▶ Aim of the task
A single number is expected: the count of lines below where the word "along" occurs.

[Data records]
|---|

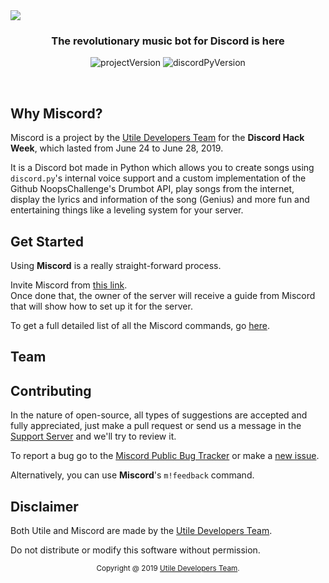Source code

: <img align="center" src="https://ialex11.github.io/assets/miscord-logo.png" />
<h3 align="center">The revolutionary music bot for Discord is here</h1>
<div align="center">

![projectVersion](https://img.shields.io/badge/-v1.0-9cf.svg?link=https://utileForDiscord.github.io/miscord/latest) ![discordPyVersion](https://img.shields.io/badge/discord.py-1.2.2-9EA6F9.svg?logo=discord&logoColor=white&link=https://github.com/Rapptz/discord.py&link=https://utileForDiscord.github.io/miscord/docs/libs#discord)

</div>

<br>

## Why Miscord?
Miscord is a project by the [Utile Developers Team](https://github.com/orgs/utilefordiscord/teams/developers/members) for the **Discord Hack Week**, which lasted from June 24 to June 28, 2019.

It is a Discord bot made in Python which allows you to create songs using `discord.py`'s internal voice support and a custom implementation of the Github NoopsChallenge's Drumbot API, play songs from the internet, display the lyrics and information of the song (Genius) and more fun and entertaining things like a leveling system for your server.

## Get Started
Using **Miscord** is a really straight-forward process.

Invite Miscord from [this link](https://utileForDiscord.github,io/miscord/invite).<br>
Once done that, the owner of the server will receive a guide from Miscord that will show how to set up it for the server.

To get a full detailed list of all the Miscord commands, go [here](https://utileForDiscord.github.io/miscord/commands).

## Team

## Contributing
In the nature of open-source, all types of suggestions are accepted and fully appreciated, just make a pull request or send us a message in the [Support Server](discord.gg/supportserverlinkgoeshere) and we'll try to review it.

To report a bug go to the [Miscord Public Bug Tracker](bugs.semiak.dev) or make a [new issue](https://github.com/utileForDiscord/miscord/issues).

Alternatively, you can use **Miscord**'s `m!feedback` command.

## Disclaimer
Both Utile and Miscord are made by the [Utile Developers Team](https://github.com/orgs/utilefordiscord/teams/developers/members).      

Do not distribute or modify this software without permission.

<div align="center"><sup>Copyright @ 2019 <a href="https://github.com/orgs/utilefordiscord/teams/developers/members">Utile Developers Team</a>.</sup></div>
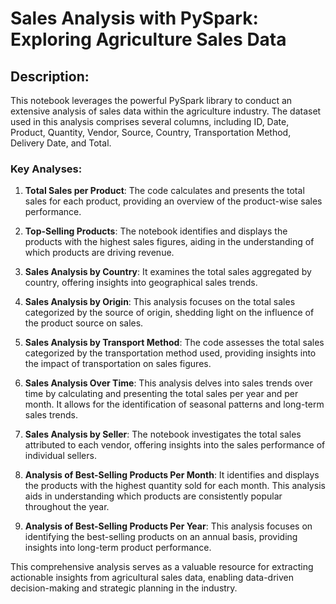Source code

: # Sales Analysis with PySpark: Exploring Agriculture Sales Data

## Description:

This notebook leverages the powerful PySpark library to conduct an extensive analysis of sales data within the agriculture industry. The dataset used in this analysis comprises several columns, including ID, Date, Product, Quantity, Vendor, Source, Country, Transportation Method, Delivery Date, and Total.

### Key Analyses:

1. **Total Sales per Product**: The code calculates and presents the total sales for each product, providing an overview of the product-wise sales performance.

2. **Top-Selling Products**: The notebook identifies and displays the products with the highest sales figures, aiding in the understanding of which products are driving revenue.

3. **Sales Analysis by Country**: It examines the total sales aggregated by country, offering insights into geographical sales trends.

4. **Sales Analysis by Origin**: This analysis focuses on the total sales categorized by the source of origin, shedding light on the influence of the product source on sales.

5. **Sales Analysis by Transport Method**: The code assesses the total sales categorized by the transportation method used, providing insights into the impact of transportation on sales figures.

6. **Sales Analysis Over Time**: This analysis delves into sales trends over time by calculating and presenting the total sales per year and per month. It allows for the identification of seasonal patterns and long-term sales trends.

7. **Sales Analysis by Seller**: The notebook investigates the total sales attributed to each vendor, offering insights into the sales performance of individual sellers.

8. **Analysis of Best-Selling Products Per Month**: It identifies and displays the products with the highest quantity sold for each month. This analysis aids in understanding which products are consistently popular throughout the year.

9. **Analysis of Best-Selling Products Per Year**: This analysis focuses on identifying the best-selling products on an annual basis, providing insights into long-term product performance.

This comprehensive analysis serves as a valuable resource for extracting actionable insights from agricultural sales data, enabling data-driven decision-making and strategic planning in the industry.
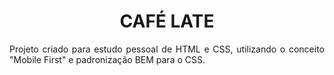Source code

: <h1 align="center">CAFÉ LATE</h1>

<p align="justify">Projeto criado para estudo pessoal de HTML e CSS, utilizando o conceito "Mobile First" e padronização BEM para o CSS.</p>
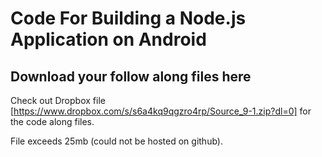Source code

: # Code For Building a Node.js Application on Android
## Download your follow along files here

Check out Dropbox file [https://www.dropbox.com/s/s6a4kq9qgzro4rp/Source_9-1.zip?dl=0] for the code along files. 

File exceeds 25mb (could not be hosted on github).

|---|

▶ Result for this task
2